Provided records below:
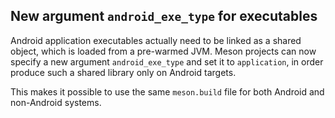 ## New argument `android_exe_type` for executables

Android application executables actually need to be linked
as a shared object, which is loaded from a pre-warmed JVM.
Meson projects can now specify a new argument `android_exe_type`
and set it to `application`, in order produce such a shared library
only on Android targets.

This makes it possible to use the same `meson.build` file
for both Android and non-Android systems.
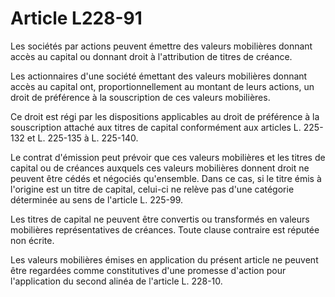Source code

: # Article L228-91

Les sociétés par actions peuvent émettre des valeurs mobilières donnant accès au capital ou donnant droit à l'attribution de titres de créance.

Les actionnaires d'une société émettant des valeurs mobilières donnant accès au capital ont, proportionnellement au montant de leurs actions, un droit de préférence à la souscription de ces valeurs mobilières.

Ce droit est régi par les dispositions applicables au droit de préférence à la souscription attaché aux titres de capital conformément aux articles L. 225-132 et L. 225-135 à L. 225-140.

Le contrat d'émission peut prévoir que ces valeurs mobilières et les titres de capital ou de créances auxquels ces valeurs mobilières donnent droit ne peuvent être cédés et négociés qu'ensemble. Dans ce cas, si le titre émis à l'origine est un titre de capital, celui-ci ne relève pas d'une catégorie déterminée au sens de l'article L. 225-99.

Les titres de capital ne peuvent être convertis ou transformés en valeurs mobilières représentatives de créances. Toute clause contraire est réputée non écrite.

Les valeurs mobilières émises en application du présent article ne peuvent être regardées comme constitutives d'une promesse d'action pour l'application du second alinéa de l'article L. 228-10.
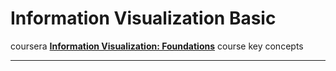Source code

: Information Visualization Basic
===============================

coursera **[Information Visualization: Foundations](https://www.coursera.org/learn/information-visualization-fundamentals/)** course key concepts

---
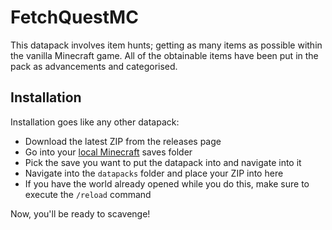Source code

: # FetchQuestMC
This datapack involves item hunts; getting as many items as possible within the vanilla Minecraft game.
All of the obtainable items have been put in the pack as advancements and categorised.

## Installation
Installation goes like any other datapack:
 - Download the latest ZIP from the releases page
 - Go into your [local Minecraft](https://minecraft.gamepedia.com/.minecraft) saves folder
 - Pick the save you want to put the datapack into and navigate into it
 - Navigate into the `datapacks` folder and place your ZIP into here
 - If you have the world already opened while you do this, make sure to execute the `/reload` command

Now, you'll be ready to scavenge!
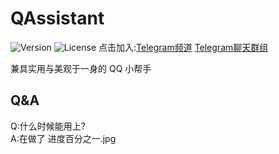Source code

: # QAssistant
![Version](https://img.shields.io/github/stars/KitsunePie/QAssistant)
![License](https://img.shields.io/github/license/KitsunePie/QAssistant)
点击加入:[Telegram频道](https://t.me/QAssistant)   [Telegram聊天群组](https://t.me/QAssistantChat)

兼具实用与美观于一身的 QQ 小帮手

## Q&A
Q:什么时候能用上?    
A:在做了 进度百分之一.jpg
End of Provided records.
Provided records below:
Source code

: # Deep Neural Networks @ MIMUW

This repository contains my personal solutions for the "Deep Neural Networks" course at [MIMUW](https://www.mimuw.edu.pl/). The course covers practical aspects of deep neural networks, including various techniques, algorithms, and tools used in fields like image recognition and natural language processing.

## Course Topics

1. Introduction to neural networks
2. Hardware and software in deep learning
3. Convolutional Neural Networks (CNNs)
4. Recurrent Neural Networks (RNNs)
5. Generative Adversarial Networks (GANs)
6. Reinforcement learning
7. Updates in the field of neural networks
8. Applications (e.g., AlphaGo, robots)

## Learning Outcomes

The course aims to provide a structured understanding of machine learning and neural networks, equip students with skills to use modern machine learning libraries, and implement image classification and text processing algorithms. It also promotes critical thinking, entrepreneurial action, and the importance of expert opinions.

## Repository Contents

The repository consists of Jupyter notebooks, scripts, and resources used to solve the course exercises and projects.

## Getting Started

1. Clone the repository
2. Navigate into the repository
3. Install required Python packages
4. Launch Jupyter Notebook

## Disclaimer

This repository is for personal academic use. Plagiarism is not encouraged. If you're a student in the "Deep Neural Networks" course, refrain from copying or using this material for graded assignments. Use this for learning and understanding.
End of Provided records.
Provided records below:
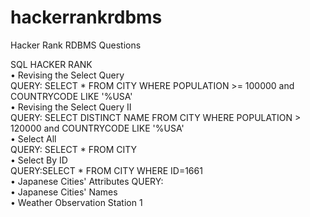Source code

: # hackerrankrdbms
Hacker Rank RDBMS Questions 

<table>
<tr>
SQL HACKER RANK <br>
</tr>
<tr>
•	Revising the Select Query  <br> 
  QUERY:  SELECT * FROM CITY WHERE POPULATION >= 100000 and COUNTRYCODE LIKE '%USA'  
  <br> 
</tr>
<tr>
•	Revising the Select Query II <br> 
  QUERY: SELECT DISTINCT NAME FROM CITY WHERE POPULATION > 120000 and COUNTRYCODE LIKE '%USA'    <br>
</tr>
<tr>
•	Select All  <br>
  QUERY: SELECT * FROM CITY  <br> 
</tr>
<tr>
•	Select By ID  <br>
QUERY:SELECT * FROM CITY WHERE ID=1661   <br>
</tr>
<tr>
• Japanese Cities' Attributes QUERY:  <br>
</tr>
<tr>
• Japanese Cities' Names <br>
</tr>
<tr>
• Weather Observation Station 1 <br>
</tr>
End of Provided records.
If a line in the entries above holds the word "titres", count it; then report the total alone.

=== Result of this task ===
4